* _Data for this task_
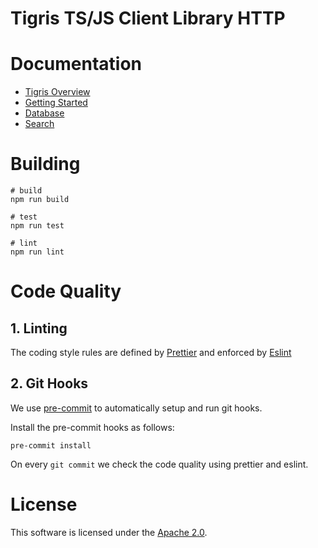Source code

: # Tigris TS/JS Client Library HTTP

# Documentation

- [Tigris Overview](https://www.tigrisdata.com/docs/concepts/)
- [Getting Started](https://www.tigrisdata.com/docs/quickstarts/)
- [Database](https://www.tigrisdata.com/docs/sdkstools/typescript/database/)
- [Search](https://www.tigrisdata.com/docs/sdkstools/typescript/database/search/)

# Building

```
# build
npm run build

# test
npm run test

# lint
npm run lint
```
# Code Quality

## 1. Linting

The coding style rules are defined by [Prettier](https://prettier.io/) and
enforced by [Eslint](https://eslint.org)

## 2. Git Hooks

We use [pre-commit](https://pre-commit.com/index.html) to automatically
setup and run git hooks.

Install the pre-commit hooks as follows:

```shell
pre-commit install
```

On every `git commit` we check the code quality using prettier and eslint.

# License

This software is licensed under the [Apache 2.0](LICENSE).
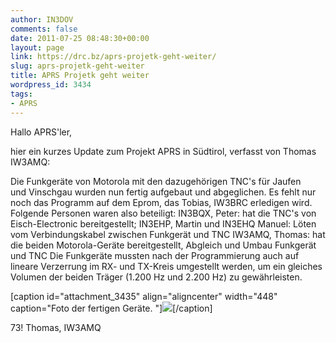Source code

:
 ```yaml
---
author: IN3DOV
comments: false
date: 2011-07-25 08:48:30+00:00
layout: page
link: https://drc.bz/aprs-projetk-geht-weiter/
slug: aprs-projetk-geht-weiter
title: APRS Projetk geht weiter
wordpress_id: 3434
tags:
- APRS
---
```


Hallo APRS'ler,

hier ein kurzes Update zum Projekt APRS in Südtirol, verfasst von Thomas IW3AMQ:

Die Funkgeräte von Motorola mit den dazugehörigen TNC's für Jaufen und Vinschgau wurden nun fertig aufgebaut und abgeglichen. Es fehlt nur noch das Programm auf dem Eprom, das Tobias, IW3BRC erledigen wird. Folgende Personen waren also beteiligt: IN3BQX, Peter: hat die TNC's von Eisch-Electronic bereitgestellt; IN3EHP, Martin und IN3EHQ Manuel: Löten vom Verbindungskabel zwischen Funkgerät und TNC IW3AMQ, Thomas: hat die beiden Motorola-Geräte bereitgestellt, Abgleich und Umbau Funkgerät und TNC Die Funkgeräte mussten nach der Programmierung auch auf lineare Verzerrung im RX- und TX-Kreis umgestellt werden, um ein gleiches Volumen der beiden Träger (1.200 Hz und 2.200 Hz) zu gewährleisten.

[caption id="attachment_3435" align="aligncenter" width="448" caption="Foto der fertigen Geräte. "][![](https://drc.bz/wp-content/uploads/2011/07/Motorola_Eisch.jpg)](https://drc.bz/wp-content/uploads/2011/07/Motorola_Eisch.jpg)[/caption]

73! Thomas, IW3AMQ
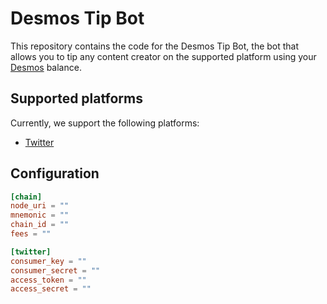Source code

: # Desmos Tip Bot
This repository contains the code for the Desmos Tip Bot, the bot that allows you to tip any content creator on the supported platform using your  [Desmos](https://desmos.network) balance. 

## Supported platforms
Currently, we support the following platforms:
- [Twitter](https://twitter.com)

## Configuration
```toml
[chain]
node_uri = ""
mnemonic = ""
chain_id = ""
fees = ""

[twitter]
consumer_key = ""
consumer_secret = ""
access_token = ""
access_secret = ""
```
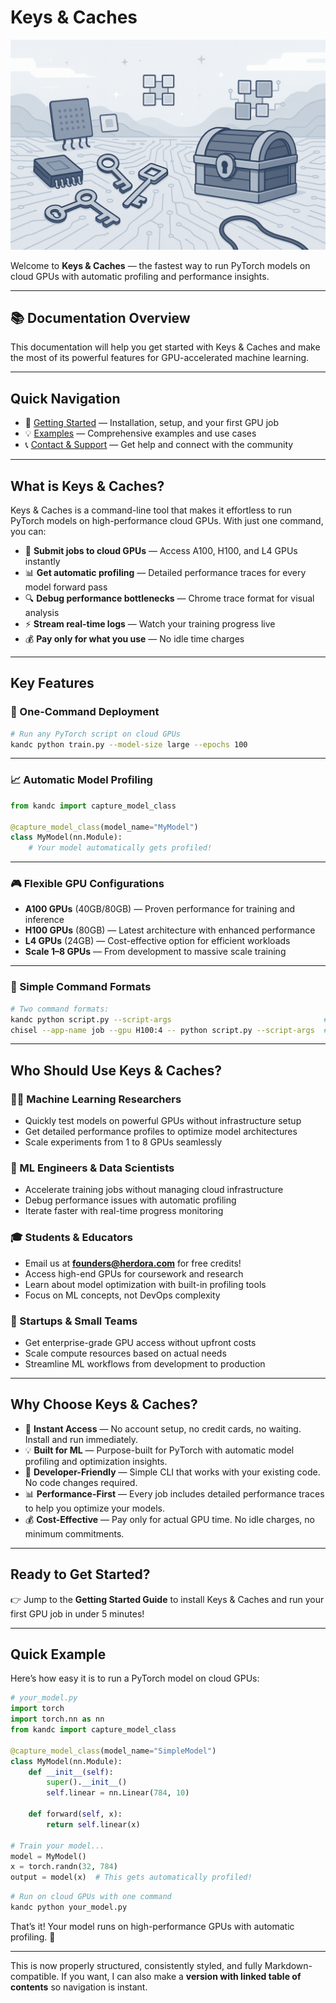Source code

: # Keys & Caches

![Keys & Caches Banner](assets/banner.png)

Welcome to **Keys & Caches** — the fastest way to run PyTorch models on cloud GPUs with automatic profiling and performance insights.

---

## 📚 Documentation Overview

This documentation will help you get started with Keys & Caches and make the most of its powerful features for GPU-accelerated machine learning.

---

## Quick Navigation

* 🚀 [Getting Started](#getting-started) — Installation, setup, and your first GPU job
* 💡 [Examples](#examples) — Comprehensive examples and use cases
* 📞 [Contact & Support](#contact--support) — Get help and connect with the community

---

## What is Keys & Caches?

Keys & Caches is a command-line tool that makes it effortless to run PyTorch models on high-performance cloud GPUs. With just one command, you can:

* 🚀 **Submit jobs to cloud GPUs** — Access A100, H100, and L4 GPUs instantly
* 📊 **Get automatic profiling** — Detailed performance traces for every model forward pass
* 🔍 **Debug performance bottlenecks** — Chrome trace format for visual analysis
* ⚡ **Stream real-time logs** — Watch your training progress live
* 💰 **Pay only for what you use** — No idle time charges

---

## Key Features

### 🎯 One-Command Deployment

```bash
# Run any PyTorch script on cloud GPUs
kandc python train.py --model-size large --epochs 100
```

---

### 📈 Automatic Model Profiling

```python
from kandc import capture_model_class

@capture_model_class(model_name="MyModel")
class MyModel(nn.Module):
    # Your model automatically gets profiled!
```

---

### 🎮 Flexible GPU Configurations

* **A100 GPUs** (40GB/80GB) — Proven performance for training and inference
* **H100 GPUs** (80GB) — Latest architecture with enhanced performance
* **L4 GPUs** (24GB) — Cost-effective option for efficient workloads
* **Scale 1–8 GPUs** — From development to massive scale training

---

### 🔧 Simple Command Formats

```bash
# Two command formats:
kandc python script.py --script-args                                  # Interactive
chisel --app-name job --gpu H100:4 -- python script.py --script-args  # Separator
```

---

## Who Should Use Keys & Caches?

### 🧑‍🔬 Machine Learning Researchers

* Quickly test models on powerful GPUs without infrastructure setup
* Get detailed performance profiles to optimize model architectures
* Scale experiments from 1 to 8 GPUs seamlessly

### 🏢 ML Engineers & Data Scientists

* Accelerate training jobs without managing cloud infrastructure
* Debug performance issues with automatic profiling
* Iterate faster with real-time progress monitoring

### 🎓 Students & Educators

* Email us at **[founders@herdora.com](mailto:founders@herdora.com)** for free credits!
* Access high-end GPUs for coursework and research
* Learn about model optimization with built-in profiling tools
* Focus on ML concepts, not DevOps complexity

### 🚀 Startups & Small Teams

* Get enterprise-grade GPU access without upfront costs
* Scale compute resources based on actual needs
* Streamline ML workflows from development to production

---

## Why Choose Keys & Caches?

* 🚀 **Instant Access** — No account setup, no credit cards, no waiting. Install and run immediately.
* 💡 **Built for ML** — Purpose-built for PyTorch with automatic model profiling and optimization insights.
* 🎯 **Developer-Friendly** — Simple CLI that works with your existing code. No code changes required.
* 📊 **Performance-First** — Every job includes detailed performance traces to help you optimize your models.
* 💰 **Cost-Effective** — Pay only for actual GPU time. No idle charges, no minimum commitments.

---

## Ready to Get Started?

👉 Jump to the **Getting Started Guide** to install Keys & Caches and run your first GPU job in under 5 minutes!

---

## Quick Example

Here’s how easy it is to run a PyTorch model on cloud GPUs:

```python
# your_model.py
import torch
import torch.nn as nn
from kandc import capture_model_class

@capture_model_class(model_name="SimpleModel")
class MyModel(nn.Module):
    def __init__(self):
        super().__init__()
        self.linear = nn.Linear(784, 10)
    
    def forward(self, x):
        return self.linear(x)

# Train your model...
model = MyModel()
x = torch.randn(32, 784)
output = model(x)  # This gets automatically profiled!
```

```bash
# Run on cloud GPUs with one command
kandc python your_model.py
```

That’s it! Your model runs on high-performance GPUs with automatic profiling. 🎉

---

This is now properly structured, consistently styled, and fully Markdown-compatible. If you want, I can also make a **version with linked table of contents** so navigation is instant.
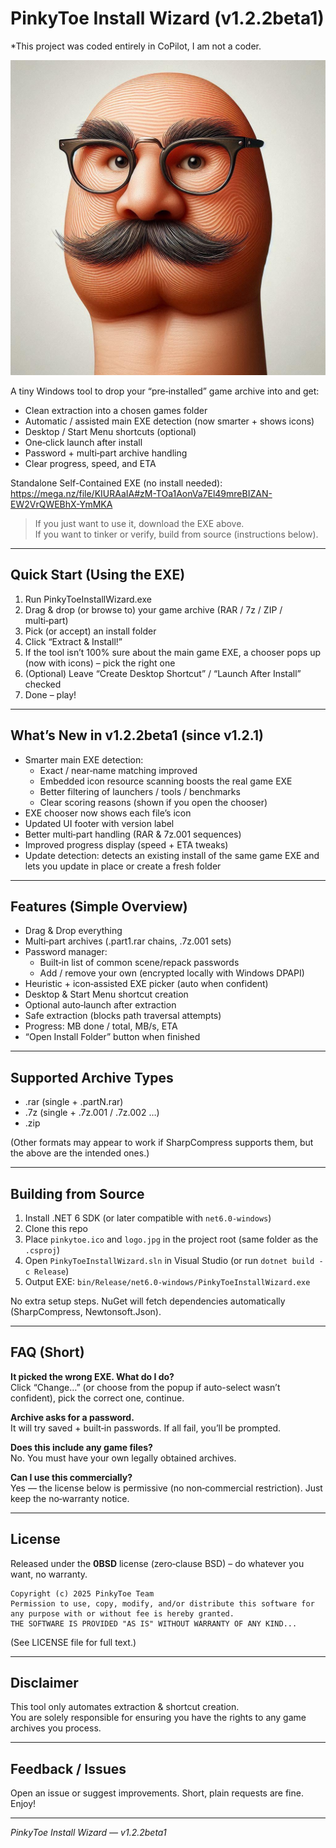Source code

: # PinkyToe Install Wizard (v1.2.2beta1)
*This project was coded entirely in CoPilot, I am not a coder.

![PinkyToe Install Wizard Logo](logo.jpg)

A tiny Windows tool to drop your “pre‑installed” game archive into and get:
- Clean extraction into a chosen games folder
- Automatic / assisted main EXE detection (now smarter + shows icons)
- Desktop / Start Menu shortcuts (optional)
- One‑click launch after install
- Password + multi‑part archive handling
- Clear progress, speed, and ETA

Standalone Self-Contained EXE (no install needed):
https://mega.nz/file/KIURAaIA#zM-TOa1AonVa7El49mreBIZAN-EW2VrQWEBhX-YmMKA

> If you just want to use it, download the EXE above.  
> If you want to tinker or verify, build from source (instructions below).

---

## Quick Start (Using the EXE)

1. Run PinkyToeInstallWizard.exe  
2. Drag & drop (or browse to) your game archive (RAR / 7z / ZIP / multi‑part)  
3. Pick (or accept) an install folder  
4. Click “Extract & Install!”  
5. If the tool isn’t 100% sure about the main game EXE, a chooser pops up (now with icons) – pick the right one  
6. (Optional) Leave “Create Desktop Shortcut” / “Launch After Install” checked  
7. Done – play!

---

## What’s New in v1.2.2beta1 (since v1.2.1)

- Smarter main EXE detection:
  - Exact / near‑name matching improved
  - Embedded icon resource scanning boosts the real game EXE
  - Better filtering of launchers / tools / benchmarks
  - Clear scoring reasons (shown if you open the chooser)
- EXE chooser now shows each file’s icon
- Updated UI footer with version label
- Better multi‑part handling (RAR & 7z.001 sequences)
- Improved progress display (speed + ETA tweaks)
- Update detection: detects an existing install of the same game EXE and lets you update in place or create a fresh folder

---

## Features (Simple Overview)

- Drag & Drop everything
- Multi‑part archives (.part1.rar chains, .7z.001 sets)
- Password manager:
  - Built‑in list of common scene/repack passwords
  - Add / remove your own (encrypted locally with Windows DPAPI)
- Heuristic + icon‑assisted EXE picker (auto when confident)
- Desktop & Start Menu shortcut creation
- Optional auto‑launch after extraction
- Safe extraction (blocks path traversal attempts)
- Progress: MB done / total, MB/s, ETA
- “Open Install Folder” button when finished

---

## Supported Archive Types

- .rar (single + .partN.rar)
- .7z (single + .7z.001 / .7z.002 …)
- .zip

(Other formats may appear to work if SharpCompress supports them, but the above are the intended ones.)

---

## Building from Source

1. Install .NET 6 SDK (or later compatible with `net6.0-windows`)  
2. Clone this repo  
3. Place `pinkytoe.ico` and `logo.jpg` in the project root (same folder as the `.csproj`)  
4. Open `PinkyToeInstallWizard.sln` in Visual Studio (or run `dotnet build -c Release`)  
5. Output EXE: `bin/Release/net6.0-windows/PinkyToeInstallWizard.exe`

No extra setup steps. NuGet will fetch dependencies automatically (SharpCompress, Newtonsoft.Json).

---

## FAQ (Short)

**It picked the wrong EXE. What do I do?**  
Click “Change…” (or choose from the popup if auto-select wasn’t confident), pick the correct one, continue.

**Archive asks for a password.**  
It will try saved + built‑in passwords. If all fail, you’ll be prompted.

**Does this include any game files?**  
No. You must have your own legally obtained archives.

**Can I use this commercially?**  
Yes — the license below is permissive (no non‑commercial restriction). Just keep the no‑warranty notice.

---

## License

Released under the **0BSD** license (zero‑clause BSD) – do whatever you want, no warranty.

```
Copyright (c) 2025 PinkyToe Team
Permission to use, copy, modify, and/or distribute this software for any purpose with or without fee is hereby granted.
THE SOFTWARE IS PROVIDED "AS IS" WITHOUT WARRANTY OF ANY KIND...
```

(See LICENSE file for full text.)

---

## Disclaimer

This tool only automates extraction & shortcut creation.  
You are solely responsible for ensuring you have the rights to any game archives you process.

---

## Feedback / Issues

Open an issue or suggest improvements. Short, plain requests are fine.  
Enjoy!

---
_PinkyToe Install Wizard — v1.2.2beta1_
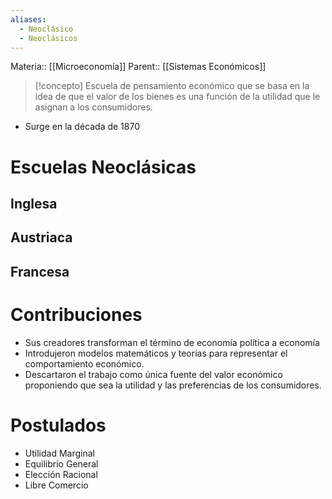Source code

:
 ```yaml
---
aliases:
  - Neoclásico
  - Neoclásicos
---
```

Materia:: [[Microeconomía]]
Parent:: [[Sistemas Económicos]]
> [!concepto]
> Escuela de pensamiento económico que se basa en la idea de que el valor de los bienes es una función de la utilidad que le asignan a los consumidores. 
- Surge en la década de 1870 
# Escuelas Neoclásicas 
## Inglesa 
## Austriaca 
## Francesa 

# Contribuciones 
- Sus creadores transforman el término de economía política a economía 
- Introdujeron modelos matemáticos y teorías para representar el comportamiento económico. 
- Descartaron el trabajo como única fuente del valor económico proponiendo que sea la utilidad y las preferencias de los consumidores. 
# Postulados 
- Utilidad Marginal 
- Equilibrio General 
- Elección Racional 
- Libre Comercio
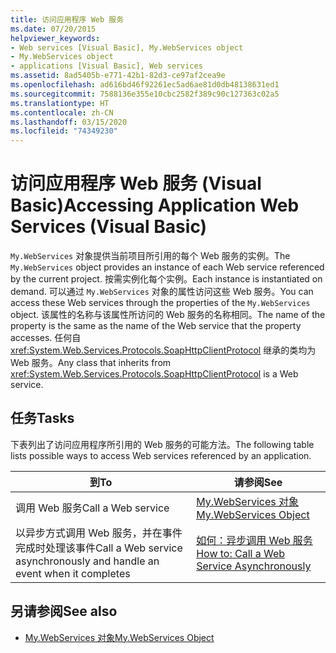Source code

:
 ```yaml
---
title: 访问应用程序 Web 服务
ms.date: 07/20/2015
helpviewer_keywords:
- Web services [Visual Basic], My.WebServices object
- My.WebServices object
- applications [Visual Basic], Web services
ms.assetid: 8ad5405b-e771-42b1-82d3-ce97af2cea9e
ms.openlocfilehash: ad616bd46f92261ec5ad6ae81d0db48138631ed1
ms.sourcegitcommit: 7588136e355e10cbc2582f389c90c127363c02a5
ms.translationtype: HT
ms.contentlocale: zh-CN
ms.lasthandoff: 03/15/2020
ms.locfileid: "74349230"
---
```

# <a name="accessing-application-web-services-visual-basic"></a><span data-ttu-id="1ddd8-102">访问应用程序 Web 服务 (Visual Basic)</span><span class="sxs-lookup"><span data-stu-id="1ddd8-102">Accessing Application Web Services (Visual Basic)</span></span>

<span data-ttu-id="1ddd8-103">`My.WebServices` 对象提供当前项目所引用的每个 Web 服务的实例。</span><span class="sxs-lookup"><span data-stu-id="1ddd8-103">The `My.WebServices` object provides an instance of each Web service referenced by the current project.</span></span> <span data-ttu-id="1ddd8-104">按需实例化每个实例。</span><span class="sxs-lookup"><span data-stu-id="1ddd8-104">Each instance is instantiated on demand.</span></span> <span data-ttu-id="1ddd8-105">可以通过 `My.WebServices` 对象的属性访问这些 Web 服务。</span><span class="sxs-lookup"><span data-stu-id="1ddd8-105">You can access these Web services through the properties of the `My.WebServices` object.</span></span> <span data-ttu-id="1ddd8-106">该属性的名称与该属性所访问的 Web 服务的名称相同。</span><span class="sxs-lookup"><span data-stu-id="1ddd8-106">The name of the property is the same as the name of the Web service that the property accesses.</span></span> <span data-ttu-id="1ddd8-107">任何自 <xref:System.Web.Services.Protocols.SoapHttpClientProtocol> 继承的类均为 Web 服务。</span><span class="sxs-lookup"><span data-stu-id="1ddd8-107">Any class that inherits from <xref:System.Web.Services.Protocols.SoapHttpClientProtocol> is a Web service.</span></span>

## <a name="tasks"></a><span data-ttu-id="1ddd8-108">任务</span><span class="sxs-lookup"><span data-stu-id="1ddd8-108">Tasks</span></span>

<span data-ttu-id="1ddd8-109">下表列出了访问应用程序所引用的 Web 服务的可能方法。</span><span class="sxs-lookup"><span data-stu-id="1ddd8-109">The following table lists possible ways to access Web services referenced by an application.</span></span>

|<span data-ttu-id="1ddd8-110">到</span><span class="sxs-lookup"><span data-stu-id="1ddd8-110">To</span></span>|<span data-ttu-id="1ddd8-111">请参阅</span><span class="sxs-lookup"><span data-stu-id="1ddd8-111">See</span></span>|
|---|---|
|<span data-ttu-id="1ddd8-112">调用 Web 服务</span><span class="sxs-lookup"><span data-stu-id="1ddd8-112">Call a Web service</span></span>|[<span data-ttu-id="1ddd8-113">My.WebServices 对象</span><span class="sxs-lookup"><span data-stu-id="1ddd8-113">My.WebServices Object</span></span>](../../../visual-basic/language-reference/objects/my-webservices-object.md)|
|<span data-ttu-id="1ddd8-114">以异步方式调用 Web 服务，并在事件完成时处理该事件</span><span class="sxs-lookup"><span data-stu-id="1ddd8-114">Call a Web service asynchronously and handle an event when it completes</span></span>|[<span data-ttu-id="1ddd8-115">如何：异步调用 Web 服务</span><span class="sxs-lookup"><span data-stu-id="1ddd8-115">How to: Call a Web Service Asynchronously</span></span>](../../../visual-basic/developing-apps/programming/how-to-call-a-web-service-asynchronously.md)|

## <a name="see-also"></a><span data-ttu-id="1ddd8-116">另请参阅</span><span class="sxs-lookup"><span data-stu-id="1ddd8-116">See also</span></span>

- [<span data-ttu-id="1ddd8-117">My.WebServices 对象</span><span class="sxs-lookup"><span data-stu-id="1ddd8-117">My.WebServices Object</span></span>](../../../visual-basic/language-reference/objects/my-webservices-object.md)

* _Task details_
Please quote exactly the run of lines that starts the entries and ends at the line containing "## 2. Git Hooks", leaving out every picture.

* _Answer_
Source code

: # Tigris TS/JS Client Library HTTP

# Documentation

- [Tigris Overview](https://www.tigrisdata.com/docs/concepts/)
- [Getting Started](https://www.tigrisdata.com/docs/quickstarts/)
- [Database](https://www.tigrisdata.com/docs/sdkstools/typescript/database/)
- [Search](https://www.tigrisdata.com/docs/sdkstools/typescript/database/search/)

# Building

```
# build
npm run build

# test
npm run test

# lint
npm run lint
```
# Code Quality

## 1. Linting

The coding style rules are defined by [Prettier](https://prettier.io/) and
enforced by [Eslint](https://eslint.org)

## 2. Git Hooks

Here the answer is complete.